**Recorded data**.
========

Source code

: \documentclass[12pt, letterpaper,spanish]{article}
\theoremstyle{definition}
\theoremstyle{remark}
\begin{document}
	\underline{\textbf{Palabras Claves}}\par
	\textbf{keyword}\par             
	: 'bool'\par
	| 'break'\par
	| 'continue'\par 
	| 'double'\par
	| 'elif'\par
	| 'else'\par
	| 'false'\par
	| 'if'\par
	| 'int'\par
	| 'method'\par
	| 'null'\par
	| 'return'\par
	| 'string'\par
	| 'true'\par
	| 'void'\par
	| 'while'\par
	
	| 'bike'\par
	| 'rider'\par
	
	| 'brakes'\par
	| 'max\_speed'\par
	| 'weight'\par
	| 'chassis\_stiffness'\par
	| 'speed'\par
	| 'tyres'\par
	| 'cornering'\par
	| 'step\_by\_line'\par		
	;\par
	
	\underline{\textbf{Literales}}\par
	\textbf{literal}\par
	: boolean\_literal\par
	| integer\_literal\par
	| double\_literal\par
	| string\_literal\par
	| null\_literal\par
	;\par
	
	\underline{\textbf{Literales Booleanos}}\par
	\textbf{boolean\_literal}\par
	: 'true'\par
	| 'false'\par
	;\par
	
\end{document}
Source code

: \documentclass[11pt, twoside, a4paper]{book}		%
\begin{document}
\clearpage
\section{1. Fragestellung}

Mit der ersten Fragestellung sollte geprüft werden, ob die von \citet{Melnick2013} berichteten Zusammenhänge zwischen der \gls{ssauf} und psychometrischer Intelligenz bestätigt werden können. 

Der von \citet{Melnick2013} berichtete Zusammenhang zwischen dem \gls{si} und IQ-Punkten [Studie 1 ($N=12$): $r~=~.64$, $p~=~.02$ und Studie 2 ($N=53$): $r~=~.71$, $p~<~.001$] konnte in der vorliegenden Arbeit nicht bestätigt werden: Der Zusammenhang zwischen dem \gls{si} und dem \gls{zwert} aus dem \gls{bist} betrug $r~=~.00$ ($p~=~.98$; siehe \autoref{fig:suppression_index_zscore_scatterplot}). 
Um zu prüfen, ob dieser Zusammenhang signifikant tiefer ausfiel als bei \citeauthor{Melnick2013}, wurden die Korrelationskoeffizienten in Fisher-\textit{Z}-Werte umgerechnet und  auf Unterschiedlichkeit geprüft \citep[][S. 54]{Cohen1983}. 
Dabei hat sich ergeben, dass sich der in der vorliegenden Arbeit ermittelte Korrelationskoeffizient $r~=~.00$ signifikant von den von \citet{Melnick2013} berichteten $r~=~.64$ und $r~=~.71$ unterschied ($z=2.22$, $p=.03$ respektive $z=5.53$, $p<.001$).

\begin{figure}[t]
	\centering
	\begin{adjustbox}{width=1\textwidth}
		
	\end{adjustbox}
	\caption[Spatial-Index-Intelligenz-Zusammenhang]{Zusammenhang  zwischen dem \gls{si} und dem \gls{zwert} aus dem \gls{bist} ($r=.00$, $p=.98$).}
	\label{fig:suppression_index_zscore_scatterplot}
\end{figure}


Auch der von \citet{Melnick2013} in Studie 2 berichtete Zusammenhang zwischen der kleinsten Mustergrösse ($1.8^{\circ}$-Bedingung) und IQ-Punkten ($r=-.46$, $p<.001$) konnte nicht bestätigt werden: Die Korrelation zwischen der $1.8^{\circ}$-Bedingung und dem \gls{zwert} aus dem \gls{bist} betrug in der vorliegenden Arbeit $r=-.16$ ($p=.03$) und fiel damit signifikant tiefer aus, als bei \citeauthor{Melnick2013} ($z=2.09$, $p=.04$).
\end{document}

========

**Problem details**. Please find all lines of the entries that hold the string "nicht" and copy them.

**Result for this task**.
Der von \citet{Melnick2013} berichtete Zusammenhang zwischen dem \gls{si} und IQ-Punkten [Studie 1 ($N=12$): $r~=~.64$, $p~=~.02$ und Studie 2 ($N=53$): $r~=~.71$, $p~<~.001$] konnte in der vorliegenden Arbeit nicht bestätigt werden: Der Zusammenhang zwischen dem \gls{si} und dem \gls{zwert} aus dem \gls{bist} betrug $r~=~.00$ ($p~=~.98$; siehe \autoref{fig:suppression_index_zscore_scatterplot}). 
Auch der von \citet{Melnick2013} in Studie 2 berichtete Zusammenhang zwischen der kleinsten Mustergrösse ($1.8^{\circ}$-Bedingung) und IQ-Punkten ($r=-.46$, $p<.001$) konnte nicht bestätigt werden: Die Korrelation zwischen der $1.8^{\circ}$-Bedingung und dem \gls{zwert} aus dem \gls{bist} betrug in der vorliegenden Arbeit $r=-.16$ ($p=.03$) und fiel damit signifikant tiefer aus, als bei \citeauthor{Melnick2013} ($z=2.09$, $p=.04$).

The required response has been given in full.